Cocos nucifera was probably aided in many cases by seafaring people. Coconut fruit in the wild is light, buoyant and highly water resistant, and evolved to disperse significant distances via marine currents. It has been collected from the sea as far north as Norway.

With the agreement of the Mataqali Navunaivi of Yanua village, the National Trust of Fiji wild-life experts and other representatives from BirdLife International and Nature Fiji, NTF, with colleagues from the non-government organization BirdLife International, have been restoring the habitat on Monuriki since 2011. In recent years conservationists have scrambled to save these beautiful creatures, scientifically named Brachylophus vitiensis, after it emerged that goats and rats were the biggest threat to their ongoing survival on their picturesque island haven. Although the iguanas have bred on the island for centuries, the emergence of predators and others competing with the same resources on Monuriki has made its future survival difficult.

== History ==
Following the mutiny on HMS Bounty on 28 April 1789, Captain William Bligh was the first westerner to sight this group of 20 islands, when Bligh's open-boat journey made the first passage by Europeans through the Fiji Islands. However, the Yasawas remained largely ignored by the wider world until the United States used them for communication outposts during World War II. On his way to Kupang, Captain Bligh and his crew became the first Europeans to visit several islands in the Fijian island group, which is why the sea area north of Viti Levu, which encloses Monuriki, is named "Bligh Water". Bligh Water, together with the Koro Sea, are situated in the middle of the map of Fiji and more or less separate the north of the country from the south.
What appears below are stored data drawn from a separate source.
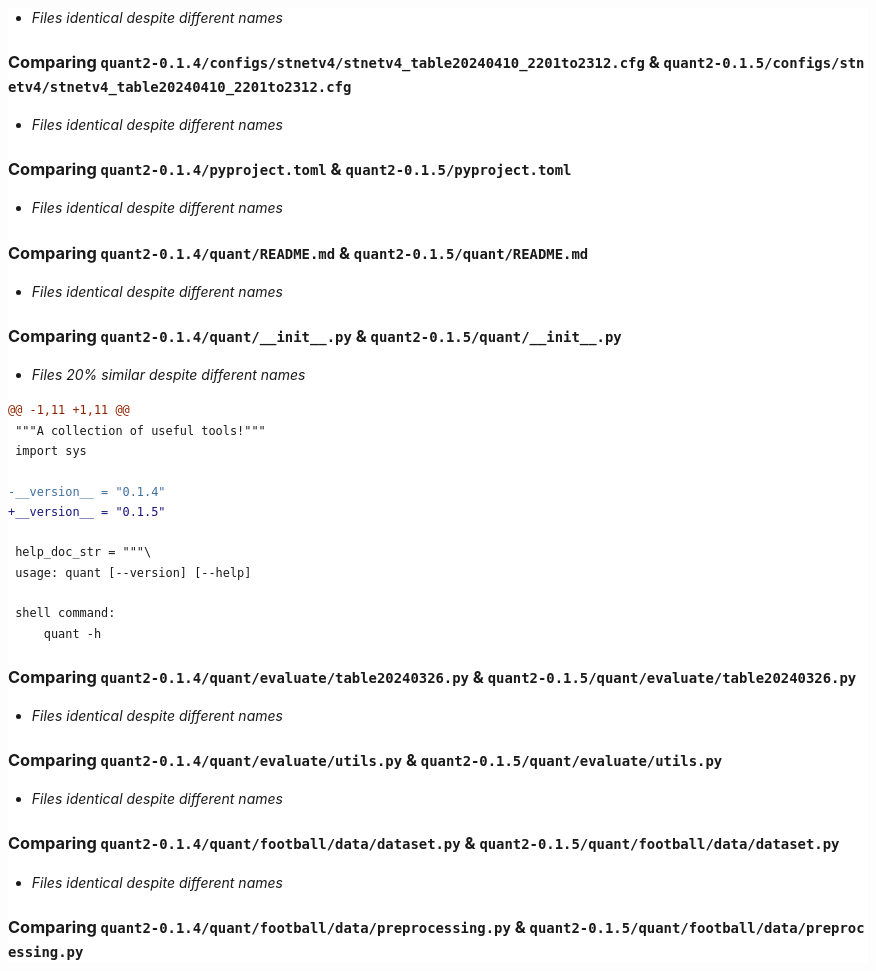  * *Files identical despite different names*

### Comparing `quant2-0.1.4/configs/stnetv4/stnetv4_table20240410_2201to2312.cfg` & `quant2-0.1.5/configs/stnetv4/stnetv4_table20240410_2201to2312.cfg`

 * *Files identical despite different names*

### Comparing `quant2-0.1.4/pyproject.toml` & `quant2-0.1.5/pyproject.toml`

 * *Files identical despite different names*

### Comparing `quant2-0.1.4/quant/README.md` & `quant2-0.1.5/quant/README.md`

 * *Files identical despite different names*

### Comparing `quant2-0.1.4/quant/__init__.py` & `quant2-0.1.5/quant/__init__.py`

 * *Files 20% similar despite different names*

```diff
@@ -1,11 +1,11 @@
 """A collection of useful tools!"""
 import sys
 
-__version__ = "0.1.4"
+__version__ = "0.1.5"
 
 help_doc_str = """\
 usage: quant [--version] [--help]
 
 shell command:
     quant -h
```

### Comparing `quant2-0.1.4/quant/evaluate/table20240326.py` & `quant2-0.1.5/quant/evaluate/table20240326.py`

 * *Files identical despite different names*

### Comparing `quant2-0.1.4/quant/evaluate/utils.py` & `quant2-0.1.5/quant/evaluate/utils.py`

 * *Files identical despite different names*

### Comparing `quant2-0.1.4/quant/football/data/dataset.py` & `quant2-0.1.5/quant/football/data/dataset.py`

 * *Files identical despite different names*

### Comparing `quant2-0.1.4/quant/football/data/preprocessing.py` & `quant2-0.1.5/quant/football/data/preprocessing.py`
The uninhabited island was used as the filming location for the 2000 film Cast Away, starring Tom Hanks. As the sole survivor of a plane crash, he is forced to survive on an island like a modern-day Robinson Crusoe. Since the film, Monuriki has become a tourist attraction.

== In popular culture ==
Monuriki was featured as the anonymous island in the 2000 Robert Zemeckis film Cast Away, starring Tom Hanks; some tourists and travel agents refer to Monuriki as 'Cast Away Island', which is not to be confused with Castaway Island, or Qalito, an actual Fijian island within the Mamanuca Islands.

On April 6, 2026, the cruise ship Fiji Princess ran aground on the island suffering serious damage.